Balancer-Gnosis-Protocol (BGP) and ensuring mutual benefits. 

Liquidity Concentration: GnosisDAO aimed to concentrate liquidity in the existing GNO/BAL/ETH/DAI pool on Balancer V2, enhancing GNO's trading efficiency and liquidity depth. 

Strategic Partnership: The swap was intended to solidify the partnership with Balancer, ensuring that both DAOs could collaborate on future projects and initiatives. (GnosisDAO) 

BalancerDAO's Perspective 

For BalancerDAO, the treasury swap was an opportunity to deepen its relationship with GnosisDAO and gain exposure to GNO tokens. The primary reasons were: ● Liquidity Enhancement: By acquiring GNO tokens, BalancerDAO could enhance the liquidity of its pools, particularly the GNO/BAL/ETH/DAI pool, thereby increasing trading activity and liquidity on its platform. 

Governance and Influence: Holding GNO tokens allowed BalancerDAO to participate in GnosisDAO's governance processes, aligning interests and fostering collaboration. ● Long-term Partnership: The swap was part of BalancerDAO's strategy to engage in treasury swaps with key long-term partners, ensuring that both DAOs could benefit from shared governance and financial alignment. (BalancerDAO) 

Execution 

The execution of the swap involved several steps: 

Proposal and Voting: After extensive discussion, the token swap was proposed to both the GnosisDAO and BalancerDAO communities. The swap involved exchanging 200,000 BAL for 9051 GNO using the 90-day smooth moving average price when voting ended. 

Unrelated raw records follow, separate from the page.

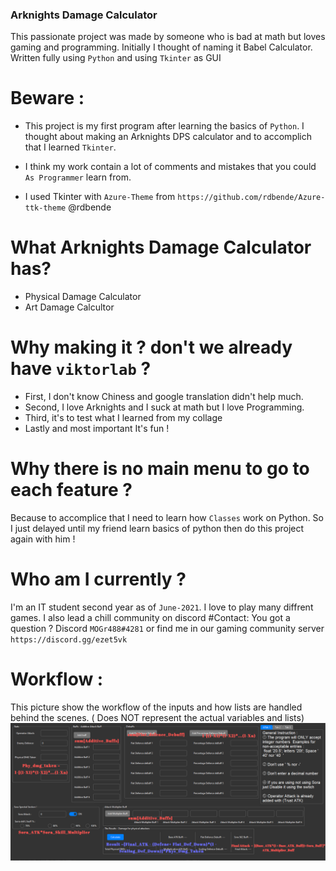 ### Arknights Damage Calculator
This passionate project was made by someone who is bad at math but loves gaming and programming. 
Initially I thought of naming it Babel Calculator. Written fully using `Python` and using `Tkinter` as GUI 
# Beware :
- This project is my first program after learning the basics of `Python`. I thought about making an Arknights DPS calculator and to accomplich that I learned `Tkinter`.

- I think my work contain a lot of comments and mistakes that you could `As Programmer` learn from.

- I used Tkinter with `Azure-Theme` from `https://github.com/rdbende/Azure-ttk-theme` @rdbende


# What Arknights Damage Calculator has?
- Physical Damage Calculator
- Art Damage Calcultor

# Why making it ? don't we already have `viktorlab` ?
- First, I don't know Chiness and google translation didn't help much. 
- Second, I love Arknights and I suck at math but I love Programming.
- Third, it's to test what I learned from my collage 
- Lastly and most important It's fun !
# Why there is no main menu to go to each feature ? 
Because to accomplice that I need to learn how `Classes` work on Python. So I just delayed until my friend learn basics of python then do this project again with him !

# Who am I currently ? 
I'm an IT student second year as of `June-2021`. I love to play many diffrent games. I also lead a chill community on discord 
#Contact: 
You got a question ? 
Discord `MOGr488#4281` or find me in our gaming community server  `https://discord.gg/ezet5vk`


# Workflow :
This picture show the workflow of the inputs and how lists are handled behind the scenes. ( Does NOT represent the actual variables and lists)
![image](https://github.com/MOGr488/Arknights-Damage-Calculator-/blob/main/Workflow.png)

Direct Send Execution: The swap was executed by both DAO multisigs, who sent the appropriate tokens to each other. Both organizations committed to holding the received assets for at least one year.

Post Token Alignment: After the swap, Both DAOs actively used the acquired tokens to influence governance decisions within each other’s ecosystems, ensuring that the swap's benefits extended beyond diversification 

Results 

The swap solidified the partnership between GnosisDAO and BalancerDAO, aligning their governance interests and enhancing collaboration on technical and marketing fronts. The technical cooperation aimed at completing the Balancer-Gnosis-Protocol integration was expected to enhance trading conditions on Balancer, providing users with better prices and improved user experience. Overall, the treasury swap between GnosisDAO and BalancerDAO was a strategic move to enhance collaboration, improve technical integration, and align governance interests, benefiting both organizations and their communities.